I have defined a function optimize that i pass to wandb.agent:
def optimize(config):
for fold in range(1, 4):
dataset_artifact = f'fold-{fold}:latest'
config['dataset_artifact'] = dataset_artifact
with wandb.init(config=config, group=group_name, job_type=f'train-fold-{fold}', name=f'train-fold-{fold}', reinit=True) as run:
train_and_log(config, run)
run.finish()
I would expect this to creat a seperate run for each fold (since I have specified a different job type and run name as well as passing init=True) so that I would end up with:
Group: param_combo_1
> Job Type: train-fold-1
> train-fold-1
> Job Type: train-fold-2
> train-fold-2
> Job Type: train-fold-3
> train-fold-3
However each run for a given hyperparameter iteration overwrites the previous fold so I in fact end up with
I can see the same behaviour as you do. After some investigation, I have realized that this is an intended one because of the fact that, with each combination of parameters it is created only one run (same run id), so it is only resuming the previous run although you use reinit=True. In terms of a workaround, I think there are two ways to solve this:
Average your metrics inside the optimize()/train_and_log() function in the same run instead of creating different runs.

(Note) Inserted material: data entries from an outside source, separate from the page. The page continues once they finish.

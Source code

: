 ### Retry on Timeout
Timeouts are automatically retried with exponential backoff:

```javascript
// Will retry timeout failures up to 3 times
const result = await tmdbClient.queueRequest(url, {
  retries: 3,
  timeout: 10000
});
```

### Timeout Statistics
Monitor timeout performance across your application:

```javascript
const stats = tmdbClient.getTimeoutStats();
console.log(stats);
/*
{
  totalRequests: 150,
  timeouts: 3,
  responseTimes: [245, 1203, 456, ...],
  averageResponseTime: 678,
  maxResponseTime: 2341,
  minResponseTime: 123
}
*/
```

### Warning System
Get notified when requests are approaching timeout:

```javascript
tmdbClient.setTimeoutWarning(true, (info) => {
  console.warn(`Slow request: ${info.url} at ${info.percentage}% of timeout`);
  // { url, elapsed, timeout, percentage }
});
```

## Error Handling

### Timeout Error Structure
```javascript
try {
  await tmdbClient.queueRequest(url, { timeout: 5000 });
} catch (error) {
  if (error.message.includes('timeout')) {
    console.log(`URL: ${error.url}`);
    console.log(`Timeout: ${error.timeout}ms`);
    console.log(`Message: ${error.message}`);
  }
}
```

Use the grid method instead of random and repeat some values (i.e. batch_size=[64,64,64,128,128,128]).
Please let me know if any of these would work for you or if you would like me to create a request for this feature (I was thinking something like a new argument in the agent like repeat=number_of_repetitions and average the results). If this is the case, I would really appreciate if you could give me some more details about your use-case and why this new feature would be useful for you. Thanks!
We wanted to follow up with you regarding your support request as we have not heard back from you. Please let us know if we can be of further assistance or if your issue has been resolved.
Those workarounds will probably be okay but I would very much like to see a feature allowing you to implement this behaviour with a parameter such as ‘repeat’ as you mentioned.